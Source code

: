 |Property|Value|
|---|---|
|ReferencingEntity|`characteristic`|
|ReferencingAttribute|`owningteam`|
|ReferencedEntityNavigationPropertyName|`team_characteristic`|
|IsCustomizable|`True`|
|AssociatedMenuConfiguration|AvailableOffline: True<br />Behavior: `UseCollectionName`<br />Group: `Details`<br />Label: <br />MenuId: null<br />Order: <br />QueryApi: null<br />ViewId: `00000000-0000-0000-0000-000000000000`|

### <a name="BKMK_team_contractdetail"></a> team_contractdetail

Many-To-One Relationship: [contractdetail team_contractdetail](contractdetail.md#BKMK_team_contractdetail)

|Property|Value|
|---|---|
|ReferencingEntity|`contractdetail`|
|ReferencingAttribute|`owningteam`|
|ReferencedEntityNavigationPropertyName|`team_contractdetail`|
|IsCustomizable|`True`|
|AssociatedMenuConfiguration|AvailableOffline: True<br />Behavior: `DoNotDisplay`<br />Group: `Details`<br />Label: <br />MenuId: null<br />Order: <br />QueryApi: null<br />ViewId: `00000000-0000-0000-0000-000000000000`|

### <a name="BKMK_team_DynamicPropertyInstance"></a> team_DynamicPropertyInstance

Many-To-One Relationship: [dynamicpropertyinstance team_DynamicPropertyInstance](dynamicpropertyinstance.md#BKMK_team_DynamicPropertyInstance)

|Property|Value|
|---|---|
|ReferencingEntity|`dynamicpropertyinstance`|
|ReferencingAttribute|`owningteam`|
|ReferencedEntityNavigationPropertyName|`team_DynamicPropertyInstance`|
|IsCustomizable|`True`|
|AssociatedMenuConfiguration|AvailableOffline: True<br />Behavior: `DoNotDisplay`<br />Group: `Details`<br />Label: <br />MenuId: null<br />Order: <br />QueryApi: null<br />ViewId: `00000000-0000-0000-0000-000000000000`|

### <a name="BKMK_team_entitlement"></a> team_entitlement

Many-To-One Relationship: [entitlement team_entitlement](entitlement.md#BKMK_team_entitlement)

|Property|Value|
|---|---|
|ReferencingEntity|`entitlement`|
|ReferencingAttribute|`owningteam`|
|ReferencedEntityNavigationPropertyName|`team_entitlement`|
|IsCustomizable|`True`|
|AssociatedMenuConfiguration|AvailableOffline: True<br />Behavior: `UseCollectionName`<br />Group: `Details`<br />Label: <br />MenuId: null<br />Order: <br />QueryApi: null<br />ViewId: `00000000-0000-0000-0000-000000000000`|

* * *

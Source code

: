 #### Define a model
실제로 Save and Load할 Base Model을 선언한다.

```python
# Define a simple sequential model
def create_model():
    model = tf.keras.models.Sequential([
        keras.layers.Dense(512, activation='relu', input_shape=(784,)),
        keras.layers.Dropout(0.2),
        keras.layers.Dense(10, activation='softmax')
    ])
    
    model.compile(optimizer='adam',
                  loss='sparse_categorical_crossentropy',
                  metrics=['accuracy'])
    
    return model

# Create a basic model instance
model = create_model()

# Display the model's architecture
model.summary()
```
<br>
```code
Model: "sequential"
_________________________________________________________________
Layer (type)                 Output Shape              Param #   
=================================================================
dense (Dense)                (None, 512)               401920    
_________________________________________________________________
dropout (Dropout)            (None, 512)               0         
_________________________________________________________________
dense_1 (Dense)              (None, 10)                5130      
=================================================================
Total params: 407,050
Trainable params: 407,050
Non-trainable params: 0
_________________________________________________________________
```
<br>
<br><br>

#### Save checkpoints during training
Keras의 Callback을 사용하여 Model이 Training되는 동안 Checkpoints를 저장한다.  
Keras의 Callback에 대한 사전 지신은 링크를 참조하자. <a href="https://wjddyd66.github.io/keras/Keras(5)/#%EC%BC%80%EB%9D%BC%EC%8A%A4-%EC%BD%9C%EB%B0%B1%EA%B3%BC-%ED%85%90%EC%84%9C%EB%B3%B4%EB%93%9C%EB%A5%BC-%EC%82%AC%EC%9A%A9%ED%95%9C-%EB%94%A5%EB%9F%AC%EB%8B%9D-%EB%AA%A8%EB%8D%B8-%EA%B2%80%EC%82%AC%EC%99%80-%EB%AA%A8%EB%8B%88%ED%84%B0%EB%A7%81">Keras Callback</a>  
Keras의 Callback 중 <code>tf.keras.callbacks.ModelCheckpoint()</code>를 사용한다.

> WHAT NEEDS TO BE DONE
If a line in the records contains the string "ReferencedEntityNavigationPropertyName", include it in the count; report that count alone.

> RESPONSE
4